House and Senate face full plate of spending bills next week

Republican leaders have scheduled the House to be in session Tuesday through Friday next week in anticipation that conferees working on fiscal 2004 appropriations, energy and defense bills will soon complete their reports.

Speaking about the schedule earlier this week, House Majority Leader Tom DeLay, R-Texas, said the House would reconvene Tuesday at 12:30 p.m. for morning hour and 2 p.m. for legislative business, including a series of bills on the suspension calendar. Any roll call votes would be postponed until 6:30 p.m. Tuesday.

DeLay said the House Wednesday and the rest of the week would take up the Coast Guard and Maritime Transportation Act, and expected conference reports for an energy package and the Defense Department authorization bill.

He also noted the House could take up the four pending appropriations conference reports, including the Military Construction, Energy and Water, Interior and Labor-HHS spending bills.

The House will likely have to pass another continuing resolution next week to fund the federal government after the current CR expires Oct. 31. Although the House Tuesday passed a CR until Nov. 7, it includes "placeholder" language that will serve as the vehicle for a conference on an omnibus appropriations package.

A decision about the length of the next CR has not been made, one source said today. DeLay cautioned members to expect votes next Friday, which is Halloween. "And hopefully, even if we work on that day, we can let members out in time to go trick or treating," he said.

After the expected passage of the Transportation-Treasury appropriations bill tonight, the Senate will attempt to tackle the remaining spending bills either separately or as a package next week.

Senate GOP leaders did not file cloture Wednesday on the District of Columbia appropriations bill, as they had earlier considered, leaving work on that bill until at least next week. GOP leaders would have been unlikely to shut off debate on that bill while it contained language on school vouchers, and so will put off its efforts for now.

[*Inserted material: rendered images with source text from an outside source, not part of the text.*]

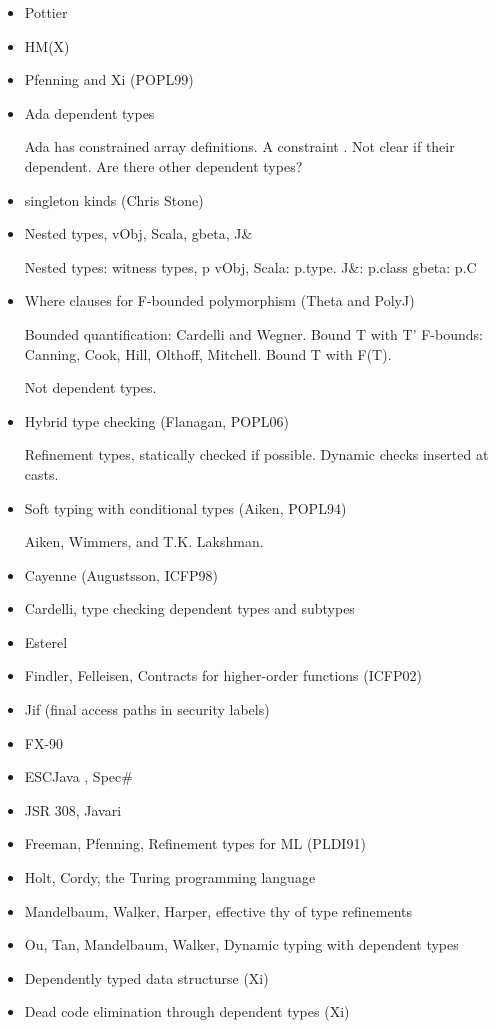 \documentclass[nocopyrightspace,preprint,10pt]{sigplanconf}
\begin{document}
\begin{itemize}
\item Pottier
\item HM(X)
\item Pfenning and Xi (POPL99)
\item Ada dependent types

Ada has constrained array definitions.  A constraint 
\cite{ada-ref-man}.  Not clear if their dependent.  Are there other dependent
types?

\item singleton kinds (Chris Stone)

\item Nested types, vObj, Scala, gbeta, J\&

Nested types: witness types, p
vObj, Scala: p.type.
J\&: p.class
gbeta: p.C

\item Where clauses for F-bounded polymorphism (Theta and PolyJ)

Bounded quantification: Cardelli and Wegner.  Bound T with T'
F-bounds: Canning, Cook, Hill, Olthoff, Mitchell.  Bound T with F(T).

Not dependent types.

\item Hybrid type checking (Flanagan, POPL06)

Refinement types, statically checked if possible.
Dynamic checks inserted at casts.

\item Soft typing with conditional types (Aiken, POPL94)

Aiken, Wimmers, and T.K. Lakshman.

\item Cayenne (Augustsson, ICFP98)
\item Cardelli, type checking dependent types and subtypes

\item Esterel

\item Findler, Felleisen, Contracts for higher-order functions (ICFP02)
\item Jif (final access paths in security labels)
\item FX-90
\item ESCJava \cite{esc-java}, Spec\#
\item JSR 308, Javari
\item Freeman, Pfenning, Refinement types for ML (PLDI91)
\item Holt, Cordy, the Turing programming language
\item Mandelbaum, Walker, Harper, effective thy of type refinements
\item Ou, Tan, Mandelbaum, Walker, Dynamic typing with dependent types
\item Dependently typed data structurse (Xi)
\item Dead code elimination through dependent types (Xi)
\end{itemize}
\end{document}
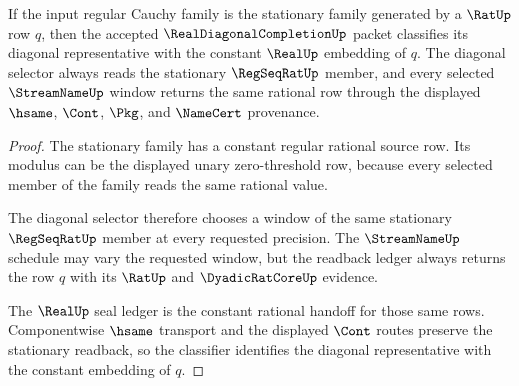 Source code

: \begin{theorem}
\label{thm:real-diagonal-completion-constant-rational-handoff}
If the input regular Cauchy family is the stationary family generated by a $\RatUp$ row $q$, then the accepted $\RealDiagonalCompletionUp$ packet classifies its diagonal representative with the constant $\RealUp$ embedding of $q$. The diagonal selector always reads the stationary $\RegSeqRatUp$ member, and every selected $\StreamNameUp$ window returns the same rational row through the displayed $\hsame$, $\Cont$, $\Pkg$, and $\NameCert$ provenance.
\end{theorem}
\begin{proof}
The stationary family has a constant regular rational source row. Its modulus can be the displayed unary zero-threshold row, because every selected member of the family reads the same rational value.

The diagonal selector therefore chooses a window of the same stationary $\RegSeqRatUp$ member at every requested precision. The $\StreamNameUp$ schedule may vary the requested window, but the readback ledger always returns the row $q$ with its $\RatUp$ and $\DyadicRatCoreUp$ evidence.

The $\RealUp$ seal ledger is the constant rational handoff for those same rows. Componentwise $\hsame$ transport and the displayed $\Cont$ routes preserve the stationary readback, so the classifier identifies the diagonal representative with the constant embedding of $q$.
\end{proof}

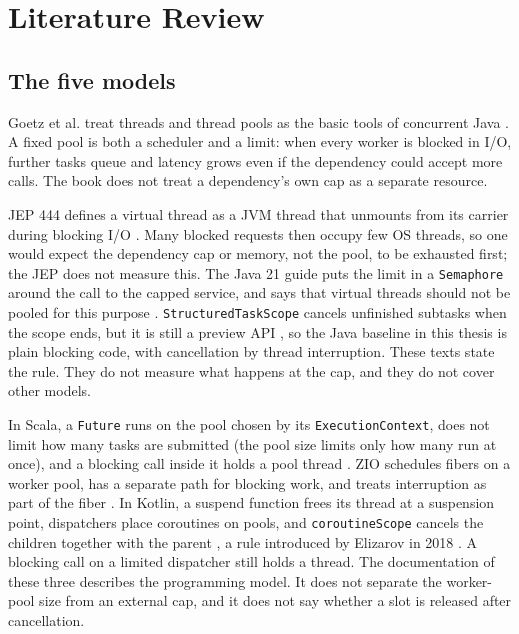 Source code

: \chapter{Literature Review}
\label{chap:litreview}

\section{The five models}

Goetz et al. treat threads and thread pools as the basic tools of concurrent Java \cite{ref1}. A fixed pool is both a scheduler and a limit: when every worker is blocked in I/O, further tasks queue and latency grows even if the dependency could accept more calls. The book does not treat a dependency’s own cap as a separate resource.

JEP 444 defines a virtual thread as a JVM thread that unmounts from its carrier during blocking I/O \cite{ref2}. Many blocked requests then occupy few OS threads, so one would expect the dependency cap or memory, not the pool, to be exhausted first; the JEP does not measure this. The Java 21 guide puts the limit in a \texttt{Semaphore} around the call to the capped service, and says that virtual threads should not be pooled for this purpose \cite{ref3}. \texttt{StructuredTaskScope} cancels unfinished subtasks when the scope ends, but it is still a preview API \cite{ref4}, so the Java baseline in this thesis is plain blocking code, with cancellation by thread interruption. These texts state the rule. They do not measure what happens at the cap, and they do not cover other models.

In Scala, a \texttt{Future} runs on the pool chosen by its \texttt{ExecutionContext}, does not limit how many tasks are submitted (the pool size limits only how many run at once), and a blocking call inside it holds a pool thread \cite{ref5}. ZIO schedules fibers on a worker pool, has a separate path for blocking work, and treats interruption as part of the fiber \cite{ref6}. In Kotlin, a suspend function frees its thread at a suspension point, dispatchers place coroutines on pools, and \texttt{coroutineScope} cancels the children together with the parent \cite{ref7}, a rule introduced by Elizarov in 2018 \cite{ref8}. A blocking call on a limited dispatcher still holds a thread. The documentation of these three describes the programming model. It does not separate the worker-pool size from an external cap, and it does not say whether a slot is released after cancellation.

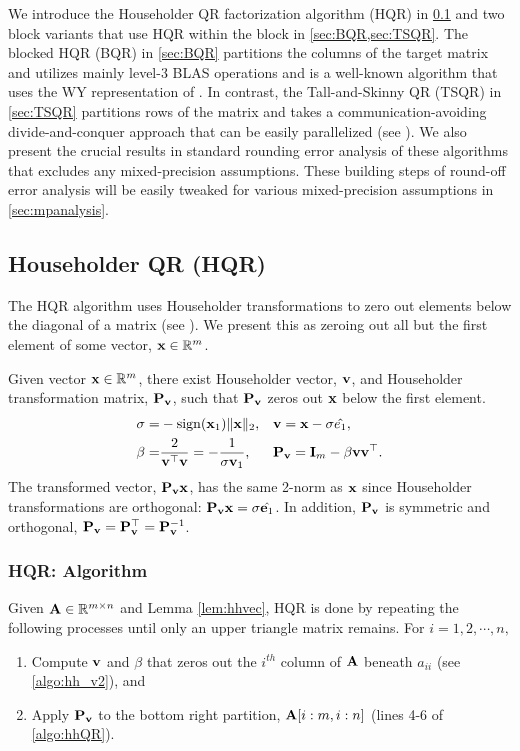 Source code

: We introduce the Householder QR factorization algorithm (HQR) in \cref{sec:HQR} and two block variants that use HQR within the block in \cref{sec:BQR,sec:TSQR}. 
The blocked HQR (BQR) in \cref{sec:BQR} partitions the columns of the target matrix and utilizes mainly level-3 BLAS operations and is a well-known algorithm that uses the WY representation of \cite{Bischof1987}.
In contrast, the Tall-and-Skinny QR (TSQR) in \cref{sec:TSQR} partitions rows of the matrix and takes a communication-avoiding divide-and-conquer approach that can be easily parallelized (see \cite{Demmel2007}).
We also present the crucial results in standard rounding error analysis of these algorithms that excludes any mixed-precision assumptions.
These building steps of round-off error analysis will be easily tweaked for various mixed-precision assumptions in \cref{sec:mpanalysis}.
\subsection{Householder QR (HQR)}\label{sec:HQR}
The HQR algorithm uses Householder transformations to zero out elements below the diagonal of a matrix (see \cite{Householder1958}). 
We present this as zeroing out all but the first element of some vector, $\mathbf{x}\in\mathbb{R}^m$.
\begin{lemma}
	Given vector $\mathbf{x}\in\mathbb{R}^{m}$, there exist Householder vector, $\mathbf{v}$, and Householder transformation matrix, $\mathbf{P}_{\mathbf{v}}$, such that $\mathbf{P}_{\mathbf{v}}$ zeros out $\mathbf{x}$ below the first element. 
	\begin{equation}
	\begin{alignedat}{3} 
	\sigma =& -\rm{sign}(\bb{x}_1)\|\bb{x}\|_2, &&\quad  \bb{v} = \bb{x} -\sigma \hat{e_1},\\
	\beta = & \frac{2}{\bb{v}^{\top}\bb{v}}=-\frac{1}{\sigma\bb{v}_1}, && \quad \bb{P}_{\bb{v}}=  \bb{I}_{m} - \beta \bb{v}\bb{v}^{\top}.
	\end{alignedat}
	\label{eqn:HH} 
	\end{equation}
	The transformed vector, $\mathbf{P_vx}$, has the same 2-norm as $\mathbf{x}$ since Householder transformations are orthogonal: $\mathbf{P}_{\mathbf{v}}\mathbf{x} = \sigma\hat{\mathbf{e}_1}$.
	In addition, $\mathbf{P}_{\mathbf{v}}$ is symmetric and orthogonal, $\mathbf{P}_{\mathbf{v}}=\mathbf{P}_{\mathbf{v}}^{\top}=\mathbf{P}_{\mathbf{v}}^{-1}$.
	\label{lem:hhvec}
\end{lemma}
\subsubsection{HQR: Algorithm}
Given $\mathbf{A}\in\mathbb{R}^{m\times n}$ and Lemma \ref{lem:hhvec}, HQR is done by repeating the following processes until only an upper triangle matrix remains.
For $i = 1, 2, \cdots, n,$
\begin{enumerate}[Step 1)]
	\item Compute $\mathbf{v}$ and $\beta$ that zeros out the $i^{th}$ column of $\mathbf{A}$ beneath $a_{ii}$ (see \cref{algo:hh_v2}), and
	\item Apply $\mathbf{P}_{\mathbf{v}}$ to the bottom right partition, $\mathbf{A}[i:m, i:n]$ (lines 4-6 of \cref{algo:hhQR}).
\end{enumerate}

"There's not really a big advantage to doing it [filing cloture]," said a spokeswoman for Majority Leader Bill Frist, R-Tenn. "Democrats will spin it as a process vote, not a D.C. vote," she said.

The GOP leadership is also optimistic they will have an energy conference report in hand by the end of next week, and vote on a judicial nomination and possibly an omnibus spending bill or a new continuing resolution to keep the government open past Oct. 31.

They still must pass VA-HUD, Commerce-Justice-State, Agriculture, and foreign aid spending bills, some of which are trickier than others, aides acknowledged. Senate GOP leaders may also file cloture on President Bush's "healthy forests initiative," as Democrats have objected to agreements to bring it to the floor so far.